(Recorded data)
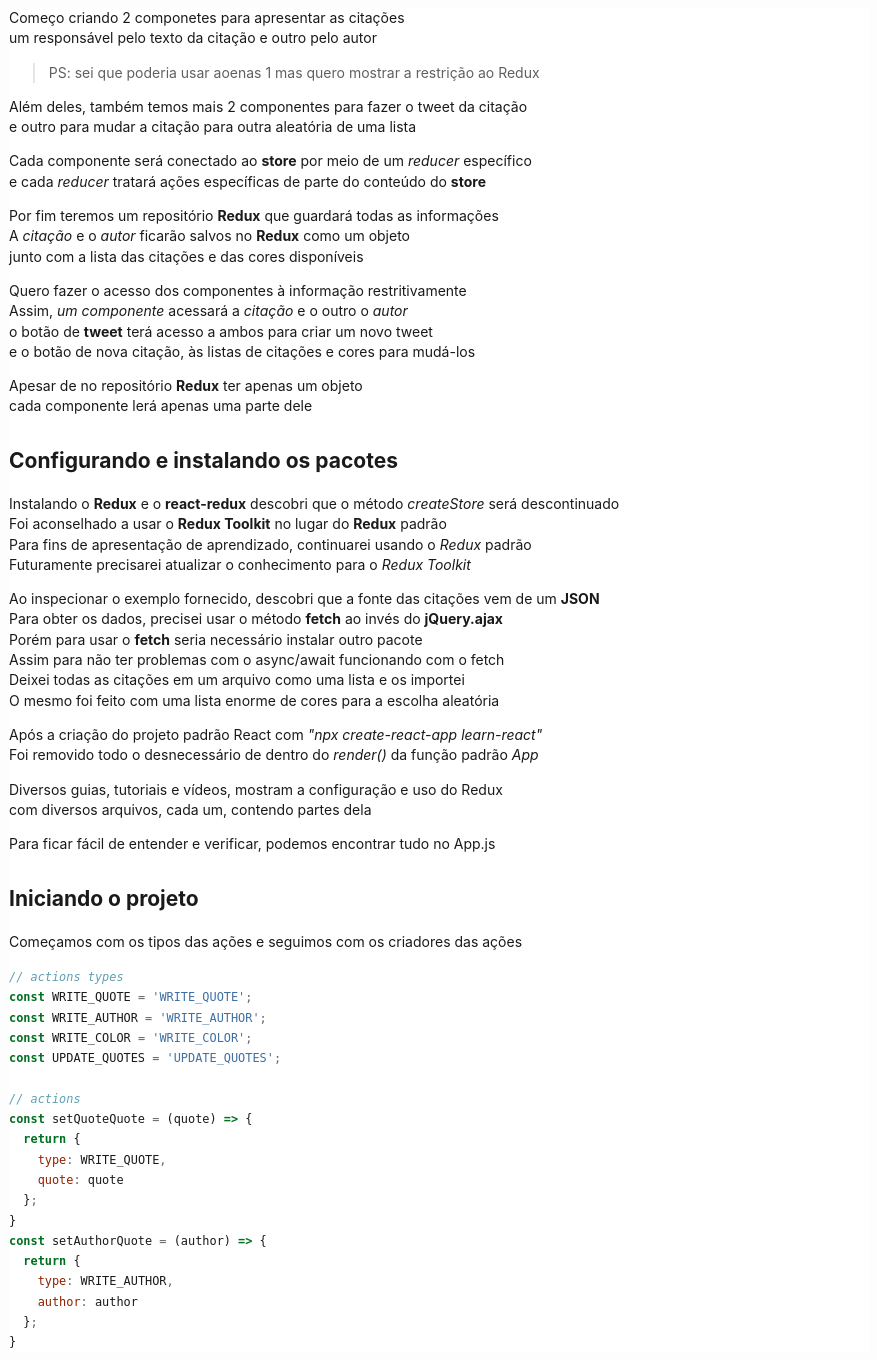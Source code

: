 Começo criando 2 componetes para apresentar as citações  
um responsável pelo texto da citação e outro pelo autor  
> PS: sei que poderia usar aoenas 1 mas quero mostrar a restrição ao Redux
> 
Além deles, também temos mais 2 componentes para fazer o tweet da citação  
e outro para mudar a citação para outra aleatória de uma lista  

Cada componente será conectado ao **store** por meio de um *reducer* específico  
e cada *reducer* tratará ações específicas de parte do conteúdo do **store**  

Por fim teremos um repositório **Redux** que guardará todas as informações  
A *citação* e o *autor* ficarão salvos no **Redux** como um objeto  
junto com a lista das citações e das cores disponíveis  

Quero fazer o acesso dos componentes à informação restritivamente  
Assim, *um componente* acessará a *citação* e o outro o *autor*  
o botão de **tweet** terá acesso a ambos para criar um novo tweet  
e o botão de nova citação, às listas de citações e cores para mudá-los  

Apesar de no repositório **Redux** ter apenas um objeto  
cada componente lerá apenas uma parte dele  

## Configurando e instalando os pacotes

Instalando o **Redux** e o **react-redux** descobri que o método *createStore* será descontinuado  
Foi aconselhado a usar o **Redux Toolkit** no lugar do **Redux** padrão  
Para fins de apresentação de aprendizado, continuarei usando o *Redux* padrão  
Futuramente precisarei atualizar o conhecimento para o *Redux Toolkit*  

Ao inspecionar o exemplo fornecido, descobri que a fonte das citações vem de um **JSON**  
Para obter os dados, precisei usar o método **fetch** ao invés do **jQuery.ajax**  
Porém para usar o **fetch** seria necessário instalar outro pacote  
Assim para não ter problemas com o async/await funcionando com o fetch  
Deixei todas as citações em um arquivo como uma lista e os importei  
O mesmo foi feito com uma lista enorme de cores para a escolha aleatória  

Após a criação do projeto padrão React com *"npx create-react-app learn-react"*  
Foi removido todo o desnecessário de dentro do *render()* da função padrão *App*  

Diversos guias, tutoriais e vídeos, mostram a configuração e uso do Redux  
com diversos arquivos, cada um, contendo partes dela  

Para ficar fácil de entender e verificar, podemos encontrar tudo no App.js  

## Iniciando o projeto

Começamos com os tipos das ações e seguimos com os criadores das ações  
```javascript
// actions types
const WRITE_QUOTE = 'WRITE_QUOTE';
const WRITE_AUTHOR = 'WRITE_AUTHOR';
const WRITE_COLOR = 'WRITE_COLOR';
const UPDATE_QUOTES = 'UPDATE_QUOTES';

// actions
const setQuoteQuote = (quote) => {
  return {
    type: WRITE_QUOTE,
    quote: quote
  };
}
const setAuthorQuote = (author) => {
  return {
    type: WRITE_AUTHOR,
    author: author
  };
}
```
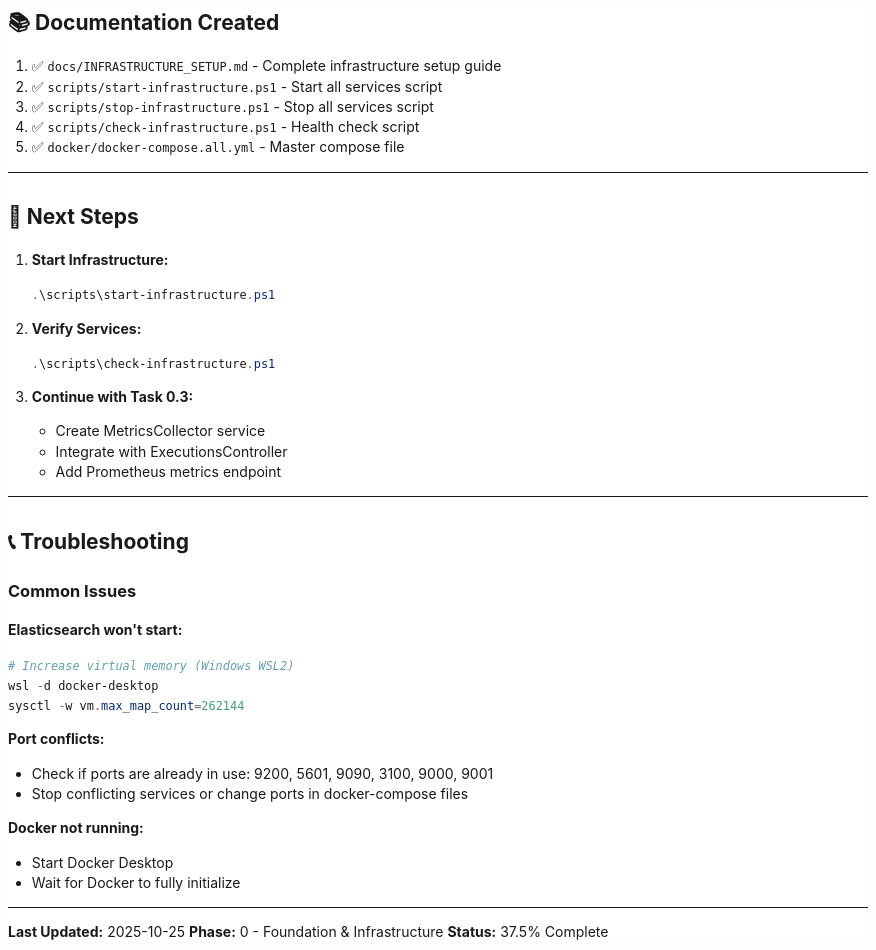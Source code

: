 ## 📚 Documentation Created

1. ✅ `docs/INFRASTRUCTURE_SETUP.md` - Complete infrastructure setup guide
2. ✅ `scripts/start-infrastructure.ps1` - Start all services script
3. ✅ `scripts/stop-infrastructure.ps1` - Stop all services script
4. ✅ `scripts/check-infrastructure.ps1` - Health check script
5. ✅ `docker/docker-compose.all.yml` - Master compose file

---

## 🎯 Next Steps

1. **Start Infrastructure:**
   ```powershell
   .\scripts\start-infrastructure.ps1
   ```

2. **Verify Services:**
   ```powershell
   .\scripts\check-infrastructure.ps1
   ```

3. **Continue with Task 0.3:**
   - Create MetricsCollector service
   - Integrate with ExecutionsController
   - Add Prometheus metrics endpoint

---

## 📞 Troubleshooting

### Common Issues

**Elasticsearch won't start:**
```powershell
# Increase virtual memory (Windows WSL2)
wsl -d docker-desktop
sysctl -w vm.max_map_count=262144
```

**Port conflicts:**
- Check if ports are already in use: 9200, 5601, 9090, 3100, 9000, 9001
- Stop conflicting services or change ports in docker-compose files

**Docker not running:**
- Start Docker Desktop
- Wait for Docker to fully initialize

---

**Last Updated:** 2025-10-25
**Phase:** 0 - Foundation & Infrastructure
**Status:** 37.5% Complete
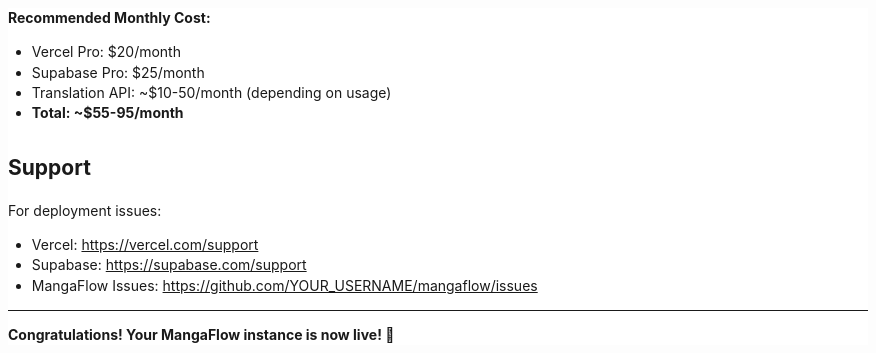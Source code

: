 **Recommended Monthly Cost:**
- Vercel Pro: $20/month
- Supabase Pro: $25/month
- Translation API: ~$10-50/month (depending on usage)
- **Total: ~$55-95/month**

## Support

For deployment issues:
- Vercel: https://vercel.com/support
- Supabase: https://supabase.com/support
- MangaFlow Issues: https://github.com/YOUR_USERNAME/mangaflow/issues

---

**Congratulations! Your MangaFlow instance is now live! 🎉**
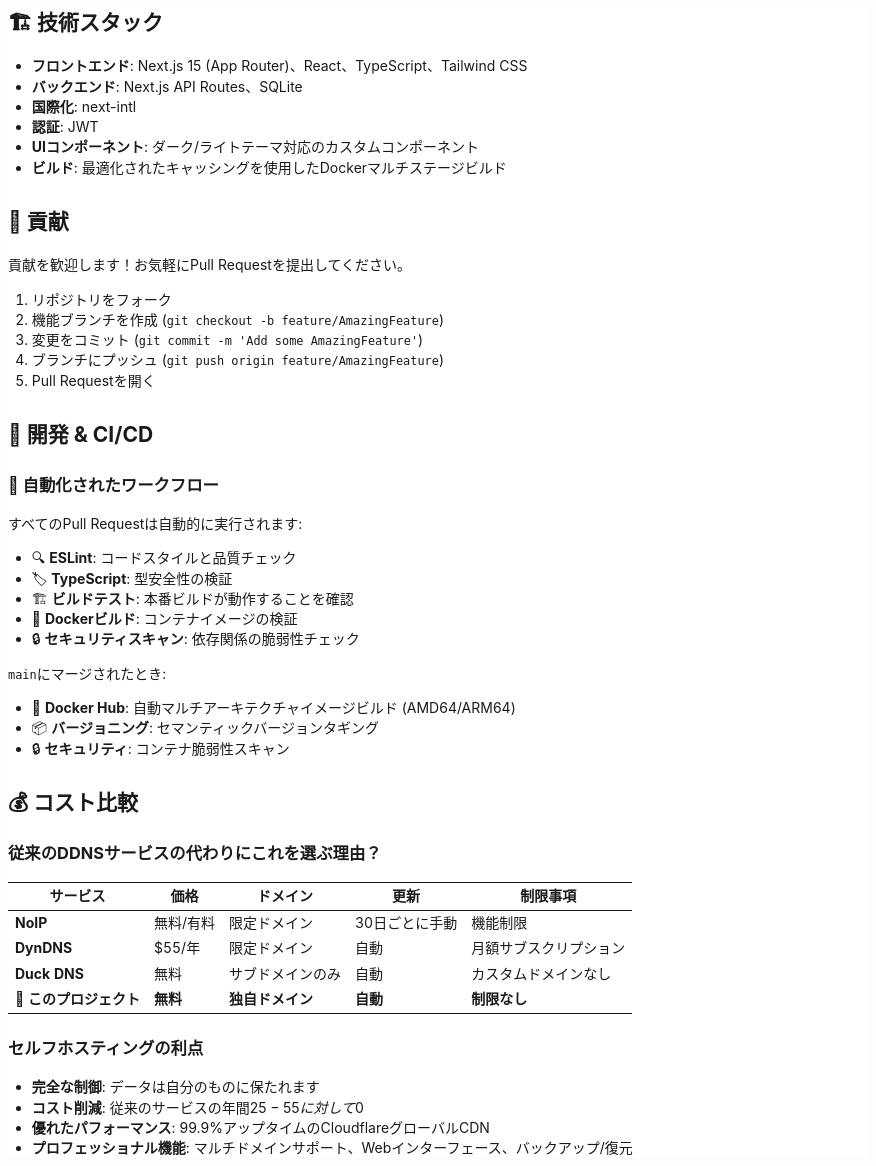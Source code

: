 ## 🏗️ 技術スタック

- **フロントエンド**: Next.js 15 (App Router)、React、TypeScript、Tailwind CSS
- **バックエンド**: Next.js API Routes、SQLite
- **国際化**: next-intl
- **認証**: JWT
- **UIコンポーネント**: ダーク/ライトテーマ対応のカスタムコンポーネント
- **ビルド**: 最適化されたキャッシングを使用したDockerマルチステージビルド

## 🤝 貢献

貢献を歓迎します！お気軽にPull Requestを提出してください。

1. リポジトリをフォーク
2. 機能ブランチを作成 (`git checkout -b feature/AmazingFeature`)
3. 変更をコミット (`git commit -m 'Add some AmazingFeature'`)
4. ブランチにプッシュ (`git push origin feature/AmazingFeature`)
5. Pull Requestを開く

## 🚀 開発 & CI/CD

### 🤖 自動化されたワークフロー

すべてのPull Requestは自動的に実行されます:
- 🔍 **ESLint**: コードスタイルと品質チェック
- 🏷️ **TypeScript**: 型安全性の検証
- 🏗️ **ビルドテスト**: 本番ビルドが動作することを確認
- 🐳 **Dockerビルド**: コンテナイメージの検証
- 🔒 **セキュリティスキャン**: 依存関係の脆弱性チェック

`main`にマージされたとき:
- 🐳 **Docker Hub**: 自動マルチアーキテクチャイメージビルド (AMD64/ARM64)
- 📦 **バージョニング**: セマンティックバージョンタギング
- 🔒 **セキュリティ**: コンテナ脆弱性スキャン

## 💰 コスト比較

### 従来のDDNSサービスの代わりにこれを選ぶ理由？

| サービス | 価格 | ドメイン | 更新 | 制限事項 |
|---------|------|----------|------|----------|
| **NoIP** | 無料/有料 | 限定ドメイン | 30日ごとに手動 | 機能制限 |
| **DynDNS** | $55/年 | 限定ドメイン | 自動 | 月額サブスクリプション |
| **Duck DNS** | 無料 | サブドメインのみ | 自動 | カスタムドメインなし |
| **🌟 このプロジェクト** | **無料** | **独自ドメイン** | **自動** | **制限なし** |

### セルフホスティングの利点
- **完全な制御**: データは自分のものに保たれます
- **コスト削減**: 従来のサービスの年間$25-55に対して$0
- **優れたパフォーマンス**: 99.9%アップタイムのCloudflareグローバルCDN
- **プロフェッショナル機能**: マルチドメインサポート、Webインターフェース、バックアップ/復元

What the task asks: Write out exactly the final stretch of the records: the line containing "- **優れたパフォーマンス**: 99.9%アップタイムのCloudflareグローバルCDN" and every line after it, through the last, and nothing else.

Expected answer:
- **優れたパフォーマンス**: 99.9%アップタイムのCloudflareグローバルCDN
- **プロフェッショナル機能**: マルチドメインサポート、Webインターフェース、バックアップ/復元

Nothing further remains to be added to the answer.